Um século de sabedoria e fé: a jornada de Seu Coqueiro com a Folia de Reis em Mirandópolis
Seu Coqueiro com a filha Neusa. Foto: Eduardo Mustafa
Aos 97 anos, Zeferino dos Santos Coqueiro, mais conhecido como Seu Coqueiro, é o integrante mais antigo da Companhia de Reis Estrela da Guia, de Mirandópolis. Nascido em 1928, em Condeúba-BA, veio a pé da Bahia para São Paulo aos 14 anos, em busca de trabalho e esperança. Carpinteiro desde menino, trabalhou por décadas em fazendas e ajudou a manter viva a tradição da Folia de Reis, passada de geração em geração em sua família. Conversador, vaidoso e de bom humor, ele garante que a receita para chegar aos 97 com disposição é simples: “Namorar, comer bem e não esquentar a cabeça”.
Como foi sua vinda para Mirandópolis?
Vim pela primeira vez aos 14 anos, a pé, junto com meu pai e meus tios. Éramos uns dez homens, saímos da Bahia e viemos andando até aqui. Paramos 15 dias em Minas e depois seguimos viagem. Naquele tempo não tinha condução, não. Era na coragem mesmo.
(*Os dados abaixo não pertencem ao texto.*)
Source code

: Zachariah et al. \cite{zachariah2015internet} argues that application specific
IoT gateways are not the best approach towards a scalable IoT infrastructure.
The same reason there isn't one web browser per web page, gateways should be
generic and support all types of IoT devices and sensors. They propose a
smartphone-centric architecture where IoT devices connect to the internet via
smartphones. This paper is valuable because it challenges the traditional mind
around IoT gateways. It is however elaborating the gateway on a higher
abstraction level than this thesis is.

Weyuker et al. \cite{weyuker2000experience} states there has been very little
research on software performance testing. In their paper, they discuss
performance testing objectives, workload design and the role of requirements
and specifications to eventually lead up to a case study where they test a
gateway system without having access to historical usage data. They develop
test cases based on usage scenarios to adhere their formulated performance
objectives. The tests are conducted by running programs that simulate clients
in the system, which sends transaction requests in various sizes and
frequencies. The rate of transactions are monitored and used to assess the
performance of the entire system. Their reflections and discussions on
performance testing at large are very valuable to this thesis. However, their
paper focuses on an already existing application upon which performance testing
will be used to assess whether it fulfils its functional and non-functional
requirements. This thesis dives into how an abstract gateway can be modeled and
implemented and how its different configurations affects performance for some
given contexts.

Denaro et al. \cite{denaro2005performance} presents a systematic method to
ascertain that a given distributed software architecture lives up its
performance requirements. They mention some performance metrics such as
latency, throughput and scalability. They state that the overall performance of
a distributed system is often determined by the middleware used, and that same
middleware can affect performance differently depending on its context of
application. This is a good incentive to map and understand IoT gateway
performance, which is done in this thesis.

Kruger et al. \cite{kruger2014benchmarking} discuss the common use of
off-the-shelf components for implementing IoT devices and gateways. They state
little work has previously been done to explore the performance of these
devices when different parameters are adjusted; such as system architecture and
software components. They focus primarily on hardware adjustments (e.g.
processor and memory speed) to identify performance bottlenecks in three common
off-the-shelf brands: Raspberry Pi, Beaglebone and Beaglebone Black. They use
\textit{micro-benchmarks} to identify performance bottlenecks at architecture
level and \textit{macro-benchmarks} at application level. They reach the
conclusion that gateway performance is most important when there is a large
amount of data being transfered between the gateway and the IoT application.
Quando o senhor começou a trabalhar?
Com seis anos já ajudava meu pai, que era carpinteiro. Eu ficava olhando ele mexer com o formão, e quando ele dava as costas, eu tentava fazer igual. Aí aprendi. E quando cheguei em Mirandópolis já fui trabalhar. Fui roçar mato pra plantar café. Os patrões, as vezes, nem queriam me dar trabalho, pois além de muito novo eu era pequeno. Mas meu pai era fera para trabalhar, me colocava junto com ele e juntos fazíamos o serviço de três homens.
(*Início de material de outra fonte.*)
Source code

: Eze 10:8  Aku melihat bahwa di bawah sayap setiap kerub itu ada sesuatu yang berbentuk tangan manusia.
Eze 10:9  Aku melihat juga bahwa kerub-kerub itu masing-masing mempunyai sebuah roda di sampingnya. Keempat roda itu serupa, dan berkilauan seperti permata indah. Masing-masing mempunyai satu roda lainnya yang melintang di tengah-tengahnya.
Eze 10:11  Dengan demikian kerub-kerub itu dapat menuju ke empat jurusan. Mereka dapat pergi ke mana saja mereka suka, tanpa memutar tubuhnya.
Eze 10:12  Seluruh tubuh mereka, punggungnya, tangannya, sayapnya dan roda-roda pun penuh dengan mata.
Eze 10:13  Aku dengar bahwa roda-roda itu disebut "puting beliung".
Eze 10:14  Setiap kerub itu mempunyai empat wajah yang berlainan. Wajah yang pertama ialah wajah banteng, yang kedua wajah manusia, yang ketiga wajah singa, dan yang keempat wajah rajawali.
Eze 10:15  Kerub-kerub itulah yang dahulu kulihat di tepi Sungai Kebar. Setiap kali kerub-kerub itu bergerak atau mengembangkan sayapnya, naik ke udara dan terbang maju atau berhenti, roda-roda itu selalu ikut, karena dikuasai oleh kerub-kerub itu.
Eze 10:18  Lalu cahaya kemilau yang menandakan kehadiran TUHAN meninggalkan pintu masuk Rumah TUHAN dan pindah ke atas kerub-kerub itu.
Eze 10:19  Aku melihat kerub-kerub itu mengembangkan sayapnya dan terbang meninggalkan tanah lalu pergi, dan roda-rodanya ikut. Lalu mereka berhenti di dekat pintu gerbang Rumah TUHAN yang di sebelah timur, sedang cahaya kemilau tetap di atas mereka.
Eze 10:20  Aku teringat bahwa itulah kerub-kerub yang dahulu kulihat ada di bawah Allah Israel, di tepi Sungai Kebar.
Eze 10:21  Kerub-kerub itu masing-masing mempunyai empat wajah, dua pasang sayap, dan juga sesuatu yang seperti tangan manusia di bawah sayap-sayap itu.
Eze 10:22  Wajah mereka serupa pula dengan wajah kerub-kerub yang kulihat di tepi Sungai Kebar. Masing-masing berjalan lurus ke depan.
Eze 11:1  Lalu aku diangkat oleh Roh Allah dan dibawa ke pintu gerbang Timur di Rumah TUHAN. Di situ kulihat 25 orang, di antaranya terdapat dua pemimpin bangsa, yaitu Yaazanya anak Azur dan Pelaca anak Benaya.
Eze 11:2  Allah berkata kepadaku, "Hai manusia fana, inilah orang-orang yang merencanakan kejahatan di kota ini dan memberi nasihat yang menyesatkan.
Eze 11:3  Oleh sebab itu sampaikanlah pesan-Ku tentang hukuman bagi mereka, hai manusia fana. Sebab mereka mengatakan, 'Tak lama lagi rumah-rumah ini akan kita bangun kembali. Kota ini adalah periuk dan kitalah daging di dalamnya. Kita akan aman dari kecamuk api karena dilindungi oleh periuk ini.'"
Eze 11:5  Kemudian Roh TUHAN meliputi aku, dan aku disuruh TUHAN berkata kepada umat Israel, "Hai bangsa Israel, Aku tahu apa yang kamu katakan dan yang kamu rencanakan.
O senhor trabalhou muitos anos na fazenda do doutor Osvaldo?
Trabalhei mais de 65 anos! Toquei café, cuidei de roça, fiz de tudo um pouco. O doutor Osvaldo era bom patrão, médico. Foi uma vida inteira ali.
E a família, como ficou nessa época difícil?
Foi tempo duro. Quando a gente veio para Mirandópolis minha mãe ficou lá na Bahia passando fome, e eu aqui trabalhando com meu pai para ajudar. Um dia meu pai e meu tio ficaram doentes e eu quis buscar ela, mas o Dr. Osvaldo me alertou que eu era muito novo. Dei um dinheiro que eu tinha guardado à um tio meu para buscar ela. Aí ele pegou e buscou a família dele e deixou minha mãe lá.

E quando o senhor se casou?
Me casei em 1952. Eu e minha esposa tivemos oito filhos. Trabalhei muito pra criar todos. Me aposentei com 65 anos, mas continuei trabalhando até os 80, porque gosto de me ocupar.
E a Folia de Reis, como entrou na sua vida?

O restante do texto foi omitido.